Aim of the task: Give back every record exactly, with its pictures left out.

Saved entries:
+ + +

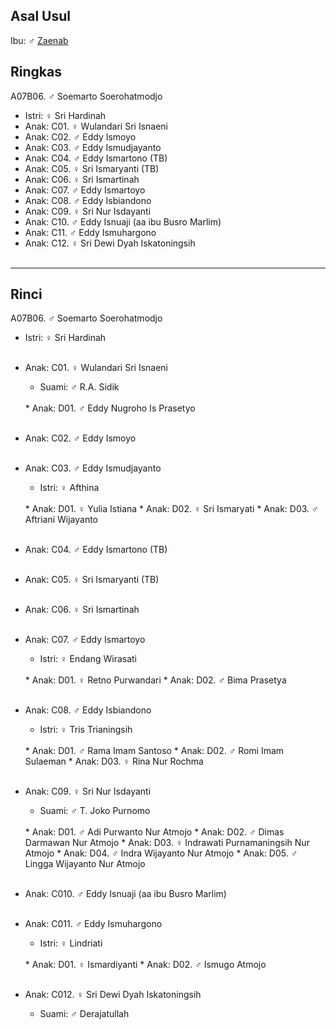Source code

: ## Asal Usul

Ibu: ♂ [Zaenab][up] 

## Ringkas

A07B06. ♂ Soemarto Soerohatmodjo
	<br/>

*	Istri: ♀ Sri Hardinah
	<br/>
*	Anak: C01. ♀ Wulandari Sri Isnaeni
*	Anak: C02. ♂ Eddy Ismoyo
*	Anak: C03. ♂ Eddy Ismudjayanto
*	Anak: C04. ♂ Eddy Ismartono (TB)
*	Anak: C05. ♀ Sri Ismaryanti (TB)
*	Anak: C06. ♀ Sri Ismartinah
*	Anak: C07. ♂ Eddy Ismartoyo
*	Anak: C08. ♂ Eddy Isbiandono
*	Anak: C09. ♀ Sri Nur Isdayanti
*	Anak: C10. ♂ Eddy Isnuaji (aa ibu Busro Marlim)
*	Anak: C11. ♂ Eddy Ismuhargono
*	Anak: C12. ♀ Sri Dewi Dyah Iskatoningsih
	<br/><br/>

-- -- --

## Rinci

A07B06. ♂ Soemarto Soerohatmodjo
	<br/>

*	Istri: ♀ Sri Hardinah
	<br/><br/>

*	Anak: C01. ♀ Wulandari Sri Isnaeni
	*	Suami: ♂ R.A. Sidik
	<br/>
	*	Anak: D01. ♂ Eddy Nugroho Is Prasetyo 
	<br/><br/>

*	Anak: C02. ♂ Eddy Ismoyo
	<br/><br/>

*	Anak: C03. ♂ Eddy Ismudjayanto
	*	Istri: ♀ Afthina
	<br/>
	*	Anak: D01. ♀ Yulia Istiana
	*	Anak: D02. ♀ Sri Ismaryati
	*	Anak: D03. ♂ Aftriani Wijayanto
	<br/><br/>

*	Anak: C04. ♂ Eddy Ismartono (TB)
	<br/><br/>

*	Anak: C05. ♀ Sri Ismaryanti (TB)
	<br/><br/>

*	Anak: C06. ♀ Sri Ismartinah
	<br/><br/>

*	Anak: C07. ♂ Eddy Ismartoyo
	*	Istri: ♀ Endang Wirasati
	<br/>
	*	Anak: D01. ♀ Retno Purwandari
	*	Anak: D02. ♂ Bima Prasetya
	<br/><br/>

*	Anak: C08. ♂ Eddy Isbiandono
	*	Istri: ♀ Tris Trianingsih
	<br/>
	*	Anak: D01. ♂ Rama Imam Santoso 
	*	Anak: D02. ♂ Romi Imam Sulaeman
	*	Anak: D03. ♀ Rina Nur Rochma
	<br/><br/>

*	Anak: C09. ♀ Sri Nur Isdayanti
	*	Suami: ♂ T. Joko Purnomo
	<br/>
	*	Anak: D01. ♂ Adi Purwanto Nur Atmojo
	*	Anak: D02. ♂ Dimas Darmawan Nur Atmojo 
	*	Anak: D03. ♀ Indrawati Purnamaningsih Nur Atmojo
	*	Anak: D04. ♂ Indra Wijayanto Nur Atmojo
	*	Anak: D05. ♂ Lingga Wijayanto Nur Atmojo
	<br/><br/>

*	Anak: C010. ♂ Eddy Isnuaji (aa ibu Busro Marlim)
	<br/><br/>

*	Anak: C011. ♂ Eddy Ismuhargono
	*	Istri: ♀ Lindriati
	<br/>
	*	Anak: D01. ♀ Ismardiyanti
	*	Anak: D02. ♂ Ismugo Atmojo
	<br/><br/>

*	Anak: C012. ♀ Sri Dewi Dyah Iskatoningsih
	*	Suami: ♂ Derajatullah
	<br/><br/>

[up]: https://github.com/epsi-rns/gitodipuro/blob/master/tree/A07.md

+ + +

Exercise response:
Source code

: ## Asal Usul

Ibu: ♂ [Zaenab][up] 

## Ringkas

A07B06. ♂ Soemarto Soerohatmodjo
	<br/>

*	Istri: ♀ Sri Hardinah
	<br/>
*	Anak: C01. ♀ Wulandari Sri Isnaeni
*	Anak: C02. ♂ Eddy Ismoyo
*	Anak: C03. ♂ Eddy Ismudjayanto
*	Anak: C04. ♂ Eddy Ismartono (TB)
*	Anak: C05. ♀ Sri Ismaryanti (TB)
*	Anak: C06. ♀ Sri Ismartinah
*	Anak: C07. ♂ Eddy Ismartoyo
*	Anak: C08. ♂ Eddy Isbiandono
*	Anak: C09. ♀ Sri Nur Isdayanti
*	Anak: C10. ♂ Eddy Isnuaji (aa ibu Busro Marlim)
*	Anak: C11. ♂ Eddy Ismuhargono
*	Anak: C12. ♀ Sri Dewi Dyah Iskatoningsih
	<br/><br/>

-- -- --

## Rinci

A07B06. ♂ Soemarto Soerohatmodjo
	<br/>

*	Istri: ♀ Sri Hardinah
	<br/><br/>

*	Anak: C01. ♀ Wulandari Sri Isnaeni
	*	Suami: ♂ R.A. Sidik
	<br/>
	*	Anak: D01. ♂ Eddy Nugroho Is Prasetyo 
	<br/><br/>

*	Anak: C02. ♂ Eddy Ismoyo
	<br/><br/>

*	Anak: C03. ♂ Eddy Ismudjayanto
	*	Istri: ♀ Afthina
	<br/>
	*	Anak: D01. ♀ Yulia Istiana
	*	Anak: D02. ♀ Sri Ismaryati
	*	Anak: D03. ♂ Aftriani Wijayanto
	<br/><br/>

*	Anak: C04. ♂ Eddy Ismartono (TB)
	<br/><br/>

*	Anak: C05. ♀ Sri Ismaryanti (TB)
	<br/><br/>

*	Anak: C06. ♀ Sri Ismartinah
	<br/><br/>

*	Anak: C07. ♂ Eddy Ismartoyo
	*	Istri: ♀ Endang Wirasati
	<br/>
	*	Anak: D01. ♀ Retno Purwandari
	*	Anak: D02. ♂ Bima Prasetya
	<br/><br/>

*	Anak: C08. ♂ Eddy Isbiandono
	*	Istri: ♀ Tris Trianingsih
	<br/>
	*	Anak: D01. ♂ Rama Imam Santoso 
	*	Anak: D02. ♂ Romi Imam Sulaeman
	*	Anak: D03. ♀ Rina Nur Rochma
	<br/><br/>

*	Anak: C09. ♀ Sri Nur Isdayanti
	*	Suami: ♂ T. Joko Purnomo
	<br/>
	*	Anak: D01. ♂ Adi Purwanto Nur Atmojo
	*	Anak: D02. ♂ Dimas Darmawan Nur Atmojo 
	*	Anak: D03. ♀ Indrawati Purnamaningsih Nur Atmojo
	*	Anak: D04. ♂ Indra Wijayanto Nur Atmojo
	*	Anak: D05. ♂ Lingga Wijayanto Nur Atmojo
	<br/><br/>

*	Anak: C010. ♂ Eddy Isnuaji (aa ibu Busro Marlim)
	<br/><br/>

*	Anak: C011. ♂ Eddy Ismuhargono
	*	Istri: ♀ Lindriati
	<br/>
	*	Anak: D01. ♀ Ismardiyanti
	*	Anak: D02. ♂ Ismugo Atmojo
	<br/><br/>

*	Anak: C012. ♀ Sri Dewi Dyah Iskatoningsih
	*	Suami: ♂ Derajatullah
	<br/><br/>

[up]: https://github.com/epsi-rns/gitodipuro/blob/master/tree/A07.md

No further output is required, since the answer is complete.